-- Records for this exercise follows --
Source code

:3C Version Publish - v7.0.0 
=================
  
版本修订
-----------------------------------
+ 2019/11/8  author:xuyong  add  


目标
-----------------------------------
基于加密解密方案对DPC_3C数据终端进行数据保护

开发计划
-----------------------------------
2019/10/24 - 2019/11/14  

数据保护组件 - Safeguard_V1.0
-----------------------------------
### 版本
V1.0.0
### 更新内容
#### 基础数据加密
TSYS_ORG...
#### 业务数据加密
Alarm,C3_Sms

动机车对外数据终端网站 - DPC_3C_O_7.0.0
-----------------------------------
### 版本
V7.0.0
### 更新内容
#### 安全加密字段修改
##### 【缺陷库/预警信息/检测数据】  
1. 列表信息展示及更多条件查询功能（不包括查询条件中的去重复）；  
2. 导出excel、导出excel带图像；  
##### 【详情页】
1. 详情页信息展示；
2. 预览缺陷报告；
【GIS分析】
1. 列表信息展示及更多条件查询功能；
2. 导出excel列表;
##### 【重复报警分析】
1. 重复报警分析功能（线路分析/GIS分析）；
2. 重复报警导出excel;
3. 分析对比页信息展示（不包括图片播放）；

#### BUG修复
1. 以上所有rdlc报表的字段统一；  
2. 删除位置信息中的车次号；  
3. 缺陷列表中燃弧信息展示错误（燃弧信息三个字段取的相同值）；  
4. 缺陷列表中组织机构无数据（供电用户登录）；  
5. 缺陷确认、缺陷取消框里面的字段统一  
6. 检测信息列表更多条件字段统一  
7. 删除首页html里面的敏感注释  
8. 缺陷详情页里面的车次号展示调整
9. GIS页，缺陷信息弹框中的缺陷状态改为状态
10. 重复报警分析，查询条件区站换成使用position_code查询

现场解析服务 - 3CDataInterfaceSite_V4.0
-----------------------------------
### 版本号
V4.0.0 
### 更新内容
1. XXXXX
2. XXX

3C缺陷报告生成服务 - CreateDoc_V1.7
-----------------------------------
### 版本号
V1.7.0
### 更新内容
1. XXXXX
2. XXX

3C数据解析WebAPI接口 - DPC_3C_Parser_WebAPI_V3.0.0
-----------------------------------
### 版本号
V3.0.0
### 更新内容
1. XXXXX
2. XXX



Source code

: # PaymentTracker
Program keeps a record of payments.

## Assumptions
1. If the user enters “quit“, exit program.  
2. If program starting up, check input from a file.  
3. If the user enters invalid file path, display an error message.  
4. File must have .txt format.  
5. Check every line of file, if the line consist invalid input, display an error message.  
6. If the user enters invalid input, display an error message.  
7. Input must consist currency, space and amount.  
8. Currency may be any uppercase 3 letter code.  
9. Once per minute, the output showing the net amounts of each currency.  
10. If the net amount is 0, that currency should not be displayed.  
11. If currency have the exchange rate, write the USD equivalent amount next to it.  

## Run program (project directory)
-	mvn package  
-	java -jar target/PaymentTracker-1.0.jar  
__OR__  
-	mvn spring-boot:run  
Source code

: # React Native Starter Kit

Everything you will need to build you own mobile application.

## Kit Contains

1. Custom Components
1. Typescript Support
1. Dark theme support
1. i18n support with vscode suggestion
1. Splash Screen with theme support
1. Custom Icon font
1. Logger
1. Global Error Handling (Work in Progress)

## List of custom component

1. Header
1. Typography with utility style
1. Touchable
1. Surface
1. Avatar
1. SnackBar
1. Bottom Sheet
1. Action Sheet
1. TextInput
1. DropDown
-- Records for this exercise concluded --
» Task details
Write out the lines above, starting at the line that contains "5. Check every" and ending with the final line, and nothing else; copy them exactly.

» Result
5. Check every line of file, if the line consist invalid input, display an error message.  
6. If the user enters invalid input, display an error message.  
7. Input must consist currency, space and amount.  
8. Currency may be any uppercase 3 letter code.  
9. Once per minute, the output showing the net amounts of each currency.  
10. If the net amount is 0, that currency should not be displayed.  
11. If currency have the exchange rate, write the USD equivalent amount next to it.  

## Run program (project directory)
-	mvn package  
-	java -jar target/PaymentTracker-1.0.jar  
__OR__  
-	mvn spring-boot:run  
Source code

: # React Native Starter Kit

Everything you will need to build you own mobile application.

## Kit Contains

1. Custom Components
1. Typescript Support
1. Dark theme support
1. i18n support with vscode suggestion
1. Splash Screen with theme support
1. Custom Icon font
1. Logger
1. Global Error Handling (Work in Progress)

## List of custom component

1. Header
1. Typography with utility style
1. Touchable
1. Surface
1. Avatar
1. SnackBar
1. Bottom Sheet
1. Action Sheet
1. TextInput
1. DropDown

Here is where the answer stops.